I don’t agree with Paul Spencer [president of solar developer Clean Energy Collective] that the economics of shared-solar-on-homes do not work with neighbors sharing the output from a single PV array on one of their roofs. If the economics work for a single user on an individual home (and clearly 5,000 CT homeowners think they do work), the economics would be even better if the PV array covered the entire roof instead of just enough for a single homeowner. It’s a matter of the economy of scale: An installer can install a single larger system much more quickly than two smaller systems, and not much longer than for a single smaller system on a roof with good solar access.

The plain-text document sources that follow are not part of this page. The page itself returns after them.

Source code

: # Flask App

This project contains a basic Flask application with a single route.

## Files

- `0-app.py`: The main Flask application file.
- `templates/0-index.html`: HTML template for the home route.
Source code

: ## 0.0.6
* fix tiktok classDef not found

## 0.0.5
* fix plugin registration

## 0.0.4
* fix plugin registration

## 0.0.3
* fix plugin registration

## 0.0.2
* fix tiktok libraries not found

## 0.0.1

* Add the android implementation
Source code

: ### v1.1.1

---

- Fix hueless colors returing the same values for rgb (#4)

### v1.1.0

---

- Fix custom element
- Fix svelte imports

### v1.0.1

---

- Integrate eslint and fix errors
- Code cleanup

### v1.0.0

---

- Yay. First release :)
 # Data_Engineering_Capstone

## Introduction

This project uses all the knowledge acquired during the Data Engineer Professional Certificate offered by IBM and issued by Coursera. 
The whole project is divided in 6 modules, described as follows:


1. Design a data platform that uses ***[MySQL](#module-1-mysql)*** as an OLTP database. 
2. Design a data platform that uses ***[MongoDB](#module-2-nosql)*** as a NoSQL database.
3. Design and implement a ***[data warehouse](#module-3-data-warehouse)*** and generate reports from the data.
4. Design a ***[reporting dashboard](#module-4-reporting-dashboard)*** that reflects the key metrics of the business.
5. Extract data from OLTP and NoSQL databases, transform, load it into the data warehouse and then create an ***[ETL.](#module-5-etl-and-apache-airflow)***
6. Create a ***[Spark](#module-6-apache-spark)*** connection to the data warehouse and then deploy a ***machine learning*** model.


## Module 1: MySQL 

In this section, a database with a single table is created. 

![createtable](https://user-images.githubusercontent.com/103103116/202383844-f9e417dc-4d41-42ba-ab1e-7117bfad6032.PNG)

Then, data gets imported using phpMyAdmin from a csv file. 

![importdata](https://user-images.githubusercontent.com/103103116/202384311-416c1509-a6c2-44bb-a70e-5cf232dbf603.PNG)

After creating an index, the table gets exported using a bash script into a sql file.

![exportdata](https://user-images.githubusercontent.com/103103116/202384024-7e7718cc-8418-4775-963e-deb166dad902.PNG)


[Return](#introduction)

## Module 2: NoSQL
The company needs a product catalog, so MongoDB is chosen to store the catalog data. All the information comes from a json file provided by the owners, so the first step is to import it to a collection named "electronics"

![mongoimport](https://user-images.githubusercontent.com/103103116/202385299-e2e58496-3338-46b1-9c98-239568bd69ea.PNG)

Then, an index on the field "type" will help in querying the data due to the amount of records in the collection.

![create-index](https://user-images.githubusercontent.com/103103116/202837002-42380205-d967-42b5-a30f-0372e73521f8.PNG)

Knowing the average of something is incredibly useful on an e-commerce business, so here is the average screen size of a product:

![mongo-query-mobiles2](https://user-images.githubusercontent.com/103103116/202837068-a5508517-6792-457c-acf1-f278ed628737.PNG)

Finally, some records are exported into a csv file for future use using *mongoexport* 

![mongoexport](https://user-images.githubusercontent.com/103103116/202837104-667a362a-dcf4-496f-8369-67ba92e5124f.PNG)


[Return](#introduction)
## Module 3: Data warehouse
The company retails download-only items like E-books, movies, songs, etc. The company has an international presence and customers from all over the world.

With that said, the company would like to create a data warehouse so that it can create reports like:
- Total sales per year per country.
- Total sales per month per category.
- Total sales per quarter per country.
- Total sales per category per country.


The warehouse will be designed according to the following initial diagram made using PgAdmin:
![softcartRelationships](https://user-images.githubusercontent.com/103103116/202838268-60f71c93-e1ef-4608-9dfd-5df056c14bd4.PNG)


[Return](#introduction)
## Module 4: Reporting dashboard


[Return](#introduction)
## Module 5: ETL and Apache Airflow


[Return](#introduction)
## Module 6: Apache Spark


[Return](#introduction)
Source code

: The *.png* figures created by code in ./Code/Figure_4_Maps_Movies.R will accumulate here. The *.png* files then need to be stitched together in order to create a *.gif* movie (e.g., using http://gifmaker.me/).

I can imagine a financing system developed by CEFIA, the state agency that disperses the Clean Energy Fund’s incentive payments for solar systems, where they own the system on a single home, but sell shares of the output to the homeowner to meet their needs and also to a neighbor who doesn’t have a sunny roof. CEFIA could leverage their incentive funding to install larger systems on every home they pay an incentive to, and the homeowners who buy shares provide most of the financing. A big advantage to this model is that as the needs of homeowners change, they could buy or sell some capacity from CEFIA’s bank of excess capacity. For full article.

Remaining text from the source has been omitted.